Between 1986 and 2011, six similar mandates were ruled unconstitutional or otherwise abolished. This bill aims to turn the clock back to a time when states violated the constitutional rights of homeschool families.
1986—Struck down as unconstitutional: a lesson from Rhode Island
Rhode Island law gives local boards of education power to approve or disapprove homeschool programs. An East Greenwich school board rule required that school officials observe the instruction of homeschool students. One homeschooling family, the Kinstedts, refused to let officials watch them as they taught their children. The school committee, in turn, refused to approve their homeschool program.
With Home School Legal Defense Association representing them, the Kinstedts appealed to the Commissioner of Education. In Kinstedt v. East Greenwich School Committee, the commissioner said:
“… both the Fourth Amendment and also the constitutionally derived right to privacy and autonomy which the United States Supreme Court has recognized protect individuals from unwanted and warrantless visits to the home by agents of the State under circumstances such as those present here.”

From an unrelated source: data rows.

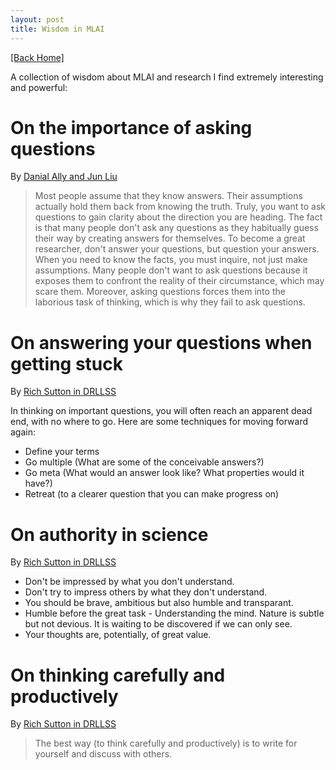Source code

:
 ```yaml
---
layout: post
title: Wisdom in MLAI 
---  
```

[[Back Home]](/)   

A collection of wisdom about MLAI and research I find extremely interesting and powerful:   

# On the importance of asking questions   
By [Danial Ally and Jun Liu](https://sites.fas.harvard.edu/~junliu/) 
> Most people assume that they know answers. Their assumptions actually hold them back from knowing the truth. Truly, you want to ask questions to gain clarity about the direction you are heading. The fact is that many people don't ask any questions as they habitually guess their way by creating answers for themselves. To become a great researcher, don't answer your questions, but question your answers. When you need to know the facts, you must inquire, not just make assumptions. Many people don't want to ask questions because it exposes them to confront the reality of their circumstance, which may scare them. Moreover, asking questions forces them into the laborious task of thinking, which is why they fail to ask questions.

# On answering your questions when getting stuck  
By [Rich Sutton in DRLLSS](https://twitter.com/azin_asg/status/1157423182065758211/photo/1)
> 
In thinking on important questions, you will often reach an apparent dead end, with no where to go. Here are some techniques for moving forward again: 
* Define your terms 
* Go multiple (What are some of the conceivable answers?) 
* Go meta (What would an answer look like? What properties would it have?)  
* Retreat (to a clearer question that you can make progress on) 


# On authority in science  
By [Rich Sutton in DRLLSS](https://twitter.com/azin_asg/status/1157413764129423360/photo/1)

> 
* Don't be impressed by what you don't understand.  
* Don't try to impress others by what they don't understand.
* You should be brave, ambitious but also humble and transparant.
* Humble before the great task - Understanding the mind. Nature is subtle but not devious. It is waiting to be discovered if we can only see.
* Your thoughts are, potentially, of great value.


# On thinking carefully and productively  
By [Rich Sutton in DRLLSS](https://twitter.com/azin_asg/status/1157418170438656002/photo/1)
> The best way (to think carefully and productively) is to write for yourself and discuss with others.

1988—Struck down as unconstitutional: a lesson from New York
Two homeschool families in Oswego County, New York, refused to submit to a local rule which required a school official to come into their home to observe instruction. The school system sued them. HSLDA defended the families. In In the Matter of Dixon, and in In the Matter of Standish, the court struck down the requirement as unconstitutional.
1988—Struck down as unconstitutional: a lesson from Pennsylvania
In Pennsylvania, many school districts formerly required families to allow an official to observe instruction. With HSLDA representing them, the Jeffery family filed a federal lawsuit. In Jeffery v. O’Donnell, the judge ruled that the entire homeschool statute violated the U.S. Constitution because it was so vague. The Pennsylvania Legislature subsequently eliminated home visits.
1988—Struck down as improper implementation of state statute: a lesson from Massachusetts
Massachusetts law allows local school systems discretion in setting requirements for approval of homeschool programs. The Lynne school system created a rule requiring families to let an official into their home to observe their homeschool instruction.
With HSLDA representing them, the Brunelle family filed a suit. In Brunelle vs. Lynne Public Schools, the court ruled that this requirement was not a proper administration of the state statute.
1993—Abolished: a lesson from South Dakota
A South Dakota law formerly required homeschool families to allow an official to observe instruction. With HSLDA representing them, a family filed a federal lawsuit against the Newell School District asserting that the law was unconstitutional. When the federal lawsuit brought increased attention to the issue, the legislature repealed the law.
Minnesota abolishes home visits in 2011
For many years, Minnesota law required that homeschoolers submit to a home visit or submit a portfolio of student work. The home visit component was widely recognized as a Fourth Amendment infringement. It was abolished by the legislature in 2011.
A Maryland homeschool rule currently requires families to consent to allow an official to “observe instruction.” Without exception, every time a family has refused to comply, and has had an HSLDA lawyer assist them, the official has backed down. Since the rule is never enforced, there has been no opportunity to challenge its constitutionality.
No other state has a home visit or observe instruction rule in operation.
House File 100 is clearly unconstitutional—for the same reasons that every other law calling for home visits or for officials to observe the instruction of homeschool students has been eliminated.
The bill invokes “probable cause,” but this does not rescue it from unconstitutionality. “Probable cause” is a proper basis for a court order only when there is probable cause to believe that someone has violated a law. The bill does not explain what law a family might have violated, so “probable cause” refers exactly to nothing.
This bill calls these forced visits “health and safety checks.” By calling them “checks,” and demanding them of all homeschool families regardless of each family’s own situation, the bill acknowledges that there need not be any reason to believe a child’s health or safety is at stake in order for an official to demand entrance to a home.
Child welfare laws already on the books allow for a court to intervene if there is evidence that a child’s health or safety is in danger. Which means that H.F. 100 is not only unconstitutional, it is unnecessary.